I was wondering if you’d consider doing an article on potential widow/widower-hood.  How that possibility affects your planning and how it should be something others at least give a thought to from time to time? 

It is something that often crosses my mind.  My husband is thirteen

years older than I.  Likely I will be the one left behind.  We made our last move with this in mind and solar is one of the last items on my list to get done. 

We moved to a place where we have a septic system and a well and a spring nearby. There is no separate trash or sewage bill as it is included in the property taxes for my county.  So, from where we were living we had a water bill, a trash bill, and an electric bill.  I’m trying to get it down where I have to pay my house taxes and that’s it period in widowhood other than house insurance which I hope to be in a financial position one day to be self-insuring on that item.  We live in an all electric house.  (Hate that as I’m a natural gas kinda gal.) But, we do have a woodstove so I can at least cook if the electric goes out/grid goes down.  (Along w/a couple of butane stoves. We got those when we lived in a condo so at least we could loan them to unprepared neighbors.)  We do have life insurance if that industry stays afloat.   

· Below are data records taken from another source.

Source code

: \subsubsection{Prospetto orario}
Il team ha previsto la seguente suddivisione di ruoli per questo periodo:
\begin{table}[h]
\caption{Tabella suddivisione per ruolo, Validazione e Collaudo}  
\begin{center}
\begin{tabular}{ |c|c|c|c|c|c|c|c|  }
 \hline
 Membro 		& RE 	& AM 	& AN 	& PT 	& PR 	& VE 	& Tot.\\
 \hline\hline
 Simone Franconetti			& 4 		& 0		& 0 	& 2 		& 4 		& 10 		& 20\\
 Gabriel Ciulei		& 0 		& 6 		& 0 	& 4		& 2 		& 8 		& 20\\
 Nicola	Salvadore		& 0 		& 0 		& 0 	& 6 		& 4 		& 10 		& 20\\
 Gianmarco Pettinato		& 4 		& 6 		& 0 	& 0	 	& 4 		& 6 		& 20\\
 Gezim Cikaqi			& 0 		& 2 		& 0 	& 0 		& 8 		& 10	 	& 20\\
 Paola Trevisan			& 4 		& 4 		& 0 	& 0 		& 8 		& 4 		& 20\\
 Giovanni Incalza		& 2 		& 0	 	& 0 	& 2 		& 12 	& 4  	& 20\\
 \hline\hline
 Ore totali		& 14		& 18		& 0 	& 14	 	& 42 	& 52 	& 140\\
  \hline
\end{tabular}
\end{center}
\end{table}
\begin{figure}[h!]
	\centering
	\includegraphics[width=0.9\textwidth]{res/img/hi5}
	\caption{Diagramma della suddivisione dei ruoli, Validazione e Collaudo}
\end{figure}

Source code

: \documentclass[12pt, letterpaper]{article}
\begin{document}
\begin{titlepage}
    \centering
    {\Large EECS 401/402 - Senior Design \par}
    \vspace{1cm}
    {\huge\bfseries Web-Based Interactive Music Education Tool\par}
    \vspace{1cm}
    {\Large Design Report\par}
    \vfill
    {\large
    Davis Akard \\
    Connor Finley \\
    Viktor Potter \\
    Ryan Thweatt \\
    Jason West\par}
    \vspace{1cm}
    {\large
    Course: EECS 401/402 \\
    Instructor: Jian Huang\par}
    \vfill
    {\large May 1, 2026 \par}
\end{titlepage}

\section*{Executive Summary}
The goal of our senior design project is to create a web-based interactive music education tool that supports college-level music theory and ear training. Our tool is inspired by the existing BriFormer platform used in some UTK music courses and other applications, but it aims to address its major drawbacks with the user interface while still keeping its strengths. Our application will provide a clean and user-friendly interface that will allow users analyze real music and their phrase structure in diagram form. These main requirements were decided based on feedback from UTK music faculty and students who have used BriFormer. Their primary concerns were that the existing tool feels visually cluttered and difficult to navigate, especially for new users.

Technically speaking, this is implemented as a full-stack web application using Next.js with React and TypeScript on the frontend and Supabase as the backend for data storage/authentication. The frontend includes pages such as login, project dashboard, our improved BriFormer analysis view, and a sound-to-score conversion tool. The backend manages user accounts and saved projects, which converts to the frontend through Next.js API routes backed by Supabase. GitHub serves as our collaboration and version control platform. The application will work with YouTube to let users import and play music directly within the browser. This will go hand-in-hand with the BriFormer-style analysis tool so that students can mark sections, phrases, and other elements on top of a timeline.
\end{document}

We are adding to our orchard yearly and expanding the garden and our gardening skills yearly.  I have a treed acreage that I could sell wood or trees from to the nearby sawmills.  We are debt free.  We have already bought our burial plots.  I put money back monthly for house taxes, new roof, new HVAC, etc. although my house is only 6 years old.  I don’t need a new roof or a new HVAC for a long time, but want to be ready if and when I do need them.  Same for our headstones, dentures, long term health care.  Many women have no idea how to handle money or their own financial needs looking towards retirement and are generally the poorer for it as they are generally the caretakers in their family and their working life ($$ opportunities) are lessened because of it.  Mine has been as I care for two disabled sons and now have aging parents.  My husband has helped me think through a timeline of action if he goes first… when to sell the second vehicle, which CDs to cash in first, which retirement account to draw down first, etc.

I had a long time friend lose his wife just this year rather unexpectedly, I’d love to hear about this topic from a male perspective as well.  How men can prepare in the case that they are widowed and how they think about preparing for their own demise and their family’s well being if they are the ones to pass first.

What do you think?  Have ya’ll a plan?  Maudlin I know, but I’m a practical person, I need to think these things through while I have time.

I am working on saving for a large solar addition of our own.  Our home site is not ideal (tall pines), but I think we could manage a wheel about solar panel.  As it is we have a small system now that we use in power down situations…small trickle solar panel, lawn mower battery, inverter…these allow a small electric lamp, coffee pot, toaster, drill, box fan, or other small draw electrical accessory to be used in an outage.  I think it cost me about $115 dollars a few years back to set it up.

Anyway, would love to hear ya’lls thoughts on the subject.  Even if it’s just a listing of your plans, maybe some other folks will chime in with helpful comments!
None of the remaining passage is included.